Les bus de transports en commun sont-ils devenus un véritable danger sur les routes. La question préoccupe dans la mesure où moins de 48 heures après le drame d’Oued El Harrach, un nouvel accident impliquant un bus a fait dimanche trois morts à Ain Defla.

Une série d’accidents tragiques impliquant des autobus de transport public relance avec acuité le débat sur la sécurité du transport collectif en Algérie. Dimanche matin, trois personnes ont trouvé la mort et trente et une autres ont été blessées dans une collision entre un bus et un camion sur l’autoroute Est-Ouest dans la wilaya d’Aïn Defla. Cet accident, survenu vers 4h40 au niveau de la région de Sidi Abed, commune d’Aïn Soltane, a mobilisé plus de cinquante agents de la Protection civile, huit ambulances, trois camions d’incendie et cinq véhicules de liaison pour secourir les victimes transportées vers l’hôpital de Khemis Miliana. Le même jour, un second accident s’est produit à Tizi-Ouzou où huit passagers d’un minibus ont été blessés lors d’un dérapage survenu à midi trente-cinq dans le village Tahachat, commune de Tizi Ghenif. Ces nouveaux drames s’ajoutent à une liste macabre qui ne cesse de s’allonger, ravivant les interrogations sur les causes structurelles de cette hécatombe routière. Les statistiques récentes dressent un panorama alarmant de l’insécurité routière dans le secteur du transport public, d’autant plus que plusieurs accidents mortels impliquant des moyens de transport en Commun ont été recensés ces dernières années et certains exemples sont marquants.

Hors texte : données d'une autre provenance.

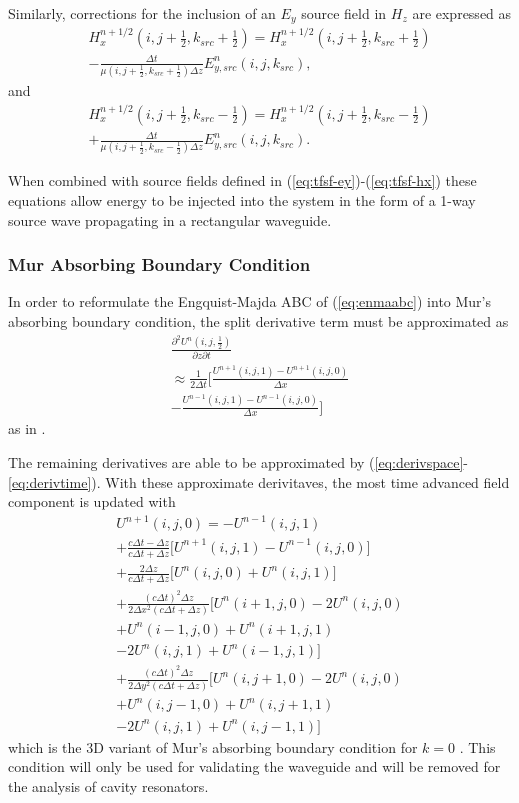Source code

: Similarly, corrections for the inclusion of an $E_y$ source field in $H_z$ are expressed as
\begin{multline}
	H_x^{n+1/2}(i,j+\tfrac{1}{2},k_{src}+\tfrac{1}{2}) = H_x^{n+1/2}(i,j+\tfrac{1}{2},k_{src}+\tfrac{1}{2}) \\
	-\frac{\Delta t}{\mu(i,j+\tfrac{1}{2},k_{src}+\tfrac{1}{2})\Delta z}E_{y,src}^n(i,j,k_{src}),
\end{multline}
and
\begin{multline}
	H_x^{n+1/2}(i,j+\tfrac{1}{2},k_{src}-\tfrac{1}{2}) = H_x^{n+1/2}(i,j+\tfrac{1}{2},k_{src}-\tfrac{1}{2}) \\
	+\frac{\Delta t}{\mu(i,j+\tfrac{1}{2},k_{src}-\tfrac{1}{2})\Delta z}E_{y,src}^n(i,j,k_{src}).
\end{multline}

When combined with source fields defined in  (\ref{eq:tfsf-ey})-(\ref{eq:tfsf-hx}) these equations allow energy to be injected into the system in the form of a 1-way source wave propagating in a rectangular waveguide\cite{taftlovefdtd}.

\subsubsection{Mur Absorbing Boundary Condition}
\label{subsubsec:mur-timestep}
In order to reformulate the Engquist-Majda ABC of  (\ref{eq:enmaabc}) into Mur's absorbing boundary condition, the split derivative term must be approximated as
\begin{multline}
	\frac{\partial^2 U^n(i,j,\tfrac{1}{2})}{\partial z\partial t} \\ \approx\frac{1}{2\Delta t}\bigg[\frac{U^{n+1}(i,j,1)-U^{n+1}(i,j,0)}{\Delta x} \\ -\frac{U^{n-1}(i,j,1)-U^{n-1}(i,j,0)}{\Delta x}\bigg]
\end{multline}
as in \cite{taftlovefdtd}.

The remaining derivatives are able to be approximated by  (\ref{eq:derivspace}-\ref{eq:derivtime}). With these approximate derivitaves, the most time advanced field component is updated with
\begin{multline}
	U^{n+1}(i,j,0) = -U^{n-1}(i,j,1) \\
	+\frac{c\Delta t - \Delta z}{c\Delta t + \Delta z}\bigg[U^{n+1}(i,j,1)-U^{n-1}(i,j,0)\bigg] \\ 
	+\frac{2\Delta z}{c\Delta t+\Delta z}\bigg[U^n(i,j,0)+U^n(i,j,1)\bigg] \\
	+\frac{(c\Delta t)^2\Delta z}{2\Delta x^2(c\Delta t+\Delta z)}\bigg[U^n(i+1,j,0)-2U^n(i,j,0) \\ 
	+U^n(i-1,j,0) + U^n(i+1,j,1) \\ -2U^n(i,j,1)+U^n(i-1,j,1)\bigg] \\ 
	+\frac{(c\Delta t)^2\Delta z}{2\Delta y^2(c\Delta t+\Delta z)}\bigg[U^n(i,j+1,0)-2U^n(i,j,0) \\ 
	+U^n(i,j-1,0) + U^n(i,j+1,1) \\ -2U^n(i,j,1)+U^n(i,j-1,1)\bigg]
\end{multline}
which is the 3D variant of Mur's absorbing boundary condition for $k=0$ \cite{taftlovefdtd}. This condition will only be used for validating the waveguide and will be removed for the analysis of cavity resonators.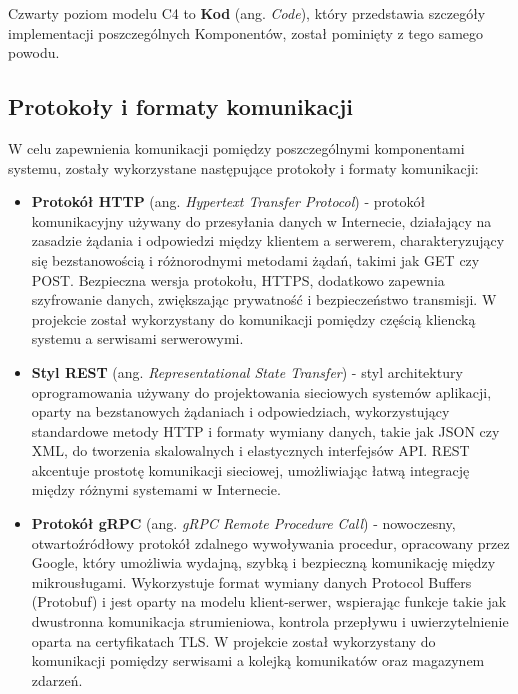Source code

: Czwarty poziom modelu C4 to \textbf{Kod} (ang. \textit{Code}), który przedstawia szczegóły implementacji poszczególnych Komponentów, został pominięty z tego samego powodu.


\subsection{Protokoły i formaty komunikacji}

W celu zapewnienia komunikacji pomiędzy poszczególnymi komponentami systemu, zostały wykorzystane następujące protokoły i formaty komunikacji:

\begin{itemize}

    \item \textbf{Protokół HTTP} (ang. \textit{Hypertext Transfer Protocol}) - protokół komunikacyjny używany do przesyłania danych w Internecie, działający na zasadzie żądania i odpowiedzi między klientem a serwerem, charakteryzujący się bezstanowością i różnorodnymi metodami żądań, takimi jak GET czy POST. Bezpieczna wersja protokołu, HTTPS, dodatkowo zapewnia szyfrowanie danych, zwiększając prywatność i bezpieczeństwo transmisji. W projekcie został wykorzystany do komunikacji pomiędzy częścią kliencką systemu a serwisami serwerowymi.

    \item \textbf{Styl REST} (ang. \textit{Representational State Transfer}) - styl architektury oprogramowania używany do projektowania sieciowych systemów aplikacji, oparty na bezstanowych żądaniach i odpowiedziach, wykorzystujący standardowe metody HTTP i formaty wymiany danych, takie jak JSON czy XML, do tworzenia skalowalnych i elastycznych interfejsów API. REST akcentuje prostotę komunikacji sieciowej, umożliwiając łatwą integrację między różnymi systemami w Internecie.
    
    \item \textbf{Protokół gRPC} (ang. \textit{gRPC Remote Procedure Call}) - nowoczesny, otwartoźródłowy protokół zdalnego wywoływania procedur, opracowany przez Google, który umożliwia wydajną, szybką i bezpieczną komunikację między mikrousługami. Wykorzystuje format wymiany danych Protocol Buffers (Protobuf) i jest oparty na modelu klient-serwer, wspierając funkcje takie jak dwustronna komunikacja strumieniowa, kontrola przepływu i uwierzytelnienie oparta na certyfikatach TLS. W projekcie został wykorzystany do komunikacji pomiędzy serwisami a kolejką komunikatów oraz magazynem zdarzeń.


\end{itemize}

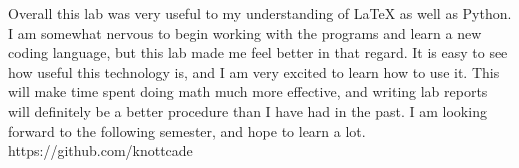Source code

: Overall this lab was very useful to my understanding of LaTeX as well as Python. I am somewhat nervous to begin working with the programs and learn a new coding language, but this lab made me feel better in that regard. It is easy to see how useful this technology is, and I am very excited to learn how to use it. This will make time spent doing math much more effective, and writing lab reports will definitely be a better procedure than I have had in the past. I am looking forward to the following semester, and hope to learn a lot. \newline https://github.com/knottcade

En juillet 2023, trente-quatre personnes avaient perdu la vie près de Tamanrasset dans un accident suivi d’incendie impliquant un autocar. En août 2022, neuf passagers sont morts dans une collision entre un bus et un camion-citerne sur la route nationale reliant Ouargla à Illizi. Ces tragédies récurrentes témoignent d’une crise systémique qui dépasse les incidents isolés pour révéler des dysfonctionnements profonds du secteur.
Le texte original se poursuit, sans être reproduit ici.